Problem to work on
Within the data that follows, set down exactly the lines from the one containing "# Correct size" through the one containing "Les modifications organiques", both ends included.

Extracted records
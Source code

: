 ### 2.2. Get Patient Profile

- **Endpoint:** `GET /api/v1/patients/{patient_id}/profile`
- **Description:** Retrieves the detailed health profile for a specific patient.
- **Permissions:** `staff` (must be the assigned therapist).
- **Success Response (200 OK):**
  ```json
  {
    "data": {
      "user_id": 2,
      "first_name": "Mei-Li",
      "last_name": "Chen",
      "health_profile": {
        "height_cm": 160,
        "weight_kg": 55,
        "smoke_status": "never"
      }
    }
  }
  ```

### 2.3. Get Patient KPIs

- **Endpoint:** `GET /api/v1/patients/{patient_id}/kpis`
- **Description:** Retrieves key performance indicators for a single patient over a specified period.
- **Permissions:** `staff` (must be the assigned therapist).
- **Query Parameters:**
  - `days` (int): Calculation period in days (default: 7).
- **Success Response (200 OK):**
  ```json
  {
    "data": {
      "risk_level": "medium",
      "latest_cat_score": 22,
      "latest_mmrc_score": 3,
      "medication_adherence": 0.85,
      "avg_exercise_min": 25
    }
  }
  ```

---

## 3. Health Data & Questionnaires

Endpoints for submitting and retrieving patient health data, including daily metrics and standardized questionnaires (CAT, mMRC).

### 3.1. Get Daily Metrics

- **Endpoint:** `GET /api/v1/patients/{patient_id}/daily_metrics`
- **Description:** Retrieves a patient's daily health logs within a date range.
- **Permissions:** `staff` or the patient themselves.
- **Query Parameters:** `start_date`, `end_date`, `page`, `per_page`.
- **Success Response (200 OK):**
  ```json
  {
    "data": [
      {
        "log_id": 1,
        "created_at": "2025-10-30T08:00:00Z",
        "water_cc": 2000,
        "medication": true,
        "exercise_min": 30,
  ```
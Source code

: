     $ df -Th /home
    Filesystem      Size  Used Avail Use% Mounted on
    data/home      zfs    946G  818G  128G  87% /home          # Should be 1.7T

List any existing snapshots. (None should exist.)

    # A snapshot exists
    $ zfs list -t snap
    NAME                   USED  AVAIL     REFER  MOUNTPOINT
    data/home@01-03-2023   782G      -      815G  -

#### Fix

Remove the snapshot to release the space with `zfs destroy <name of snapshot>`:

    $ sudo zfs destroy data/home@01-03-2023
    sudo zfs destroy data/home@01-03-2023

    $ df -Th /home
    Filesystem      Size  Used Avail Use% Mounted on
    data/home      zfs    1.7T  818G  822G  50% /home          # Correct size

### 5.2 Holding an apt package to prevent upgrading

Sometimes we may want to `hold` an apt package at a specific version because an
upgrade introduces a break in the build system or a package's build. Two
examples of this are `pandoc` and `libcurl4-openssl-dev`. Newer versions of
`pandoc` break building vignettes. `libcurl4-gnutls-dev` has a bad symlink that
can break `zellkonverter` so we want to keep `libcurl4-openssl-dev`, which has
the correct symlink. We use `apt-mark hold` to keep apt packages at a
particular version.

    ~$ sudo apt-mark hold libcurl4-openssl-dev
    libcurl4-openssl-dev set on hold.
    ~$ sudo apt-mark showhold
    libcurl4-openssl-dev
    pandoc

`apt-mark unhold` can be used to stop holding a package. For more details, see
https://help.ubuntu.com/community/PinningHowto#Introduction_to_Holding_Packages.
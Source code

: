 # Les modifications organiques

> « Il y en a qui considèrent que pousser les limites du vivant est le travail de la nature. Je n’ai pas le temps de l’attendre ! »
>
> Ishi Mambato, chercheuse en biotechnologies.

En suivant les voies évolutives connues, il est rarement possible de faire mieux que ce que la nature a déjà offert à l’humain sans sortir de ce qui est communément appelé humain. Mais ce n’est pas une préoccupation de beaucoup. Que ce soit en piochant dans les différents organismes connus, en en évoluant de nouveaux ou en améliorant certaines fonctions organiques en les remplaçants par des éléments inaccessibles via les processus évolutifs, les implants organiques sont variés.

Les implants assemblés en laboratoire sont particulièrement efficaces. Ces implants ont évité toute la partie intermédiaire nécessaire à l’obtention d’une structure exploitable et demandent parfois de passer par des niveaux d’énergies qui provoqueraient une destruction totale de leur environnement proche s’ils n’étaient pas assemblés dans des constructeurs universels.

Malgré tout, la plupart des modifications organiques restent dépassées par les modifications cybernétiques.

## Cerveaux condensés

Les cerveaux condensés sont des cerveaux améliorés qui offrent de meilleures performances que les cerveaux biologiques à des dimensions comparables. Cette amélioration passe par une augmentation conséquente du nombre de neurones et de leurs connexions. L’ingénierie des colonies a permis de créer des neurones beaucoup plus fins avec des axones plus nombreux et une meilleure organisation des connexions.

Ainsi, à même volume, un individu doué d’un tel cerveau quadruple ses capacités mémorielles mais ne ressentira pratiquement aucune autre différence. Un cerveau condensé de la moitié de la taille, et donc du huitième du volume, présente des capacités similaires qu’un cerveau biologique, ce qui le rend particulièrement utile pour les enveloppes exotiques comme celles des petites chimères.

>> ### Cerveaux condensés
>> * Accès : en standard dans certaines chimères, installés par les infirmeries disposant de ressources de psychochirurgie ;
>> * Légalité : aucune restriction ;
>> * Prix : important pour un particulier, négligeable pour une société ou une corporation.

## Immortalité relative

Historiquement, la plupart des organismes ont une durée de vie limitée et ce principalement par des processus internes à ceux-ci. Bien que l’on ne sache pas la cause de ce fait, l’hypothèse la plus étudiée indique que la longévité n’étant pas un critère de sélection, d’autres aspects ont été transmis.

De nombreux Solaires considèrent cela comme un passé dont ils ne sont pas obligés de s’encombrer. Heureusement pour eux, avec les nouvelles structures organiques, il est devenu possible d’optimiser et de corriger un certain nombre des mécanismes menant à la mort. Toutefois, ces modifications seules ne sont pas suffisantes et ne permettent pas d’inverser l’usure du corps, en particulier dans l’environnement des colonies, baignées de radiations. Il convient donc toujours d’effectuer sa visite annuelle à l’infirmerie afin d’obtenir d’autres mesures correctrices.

Output for this task
    data/home      zfs    1.7T  818G  822G  50% /home          # Correct size

### 5.2 Holding an apt package to prevent upgrading

Sometimes we may want to `hold` an apt package at a specific version because an
upgrade introduces a break in the build system or a package's build. Two
examples of this are `pandoc` and `libcurl4-openssl-dev`. Newer versions of
`pandoc` break building vignettes. `libcurl4-gnutls-dev` has a bad symlink that
can break `zellkonverter` so we want to keep `libcurl4-openssl-dev`, which has
the correct symlink. We use `apt-mark hold` to keep apt packages at a
particular version.

    ~$ sudo apt-mark hold libcurl4-openssl-dev
    libcurl4-openssl-dev set on hold.
    ~$ sudo apt-mark showhold
    libcurl4-openssl-dev
    pandoc

`apt-mark unhold` can be used to stop holding a package. For more details, see
https://help.ubuntu.com/community/PinningHowto#Introduction_to_Holding_Packages.
Source code

: # Les modifications organiques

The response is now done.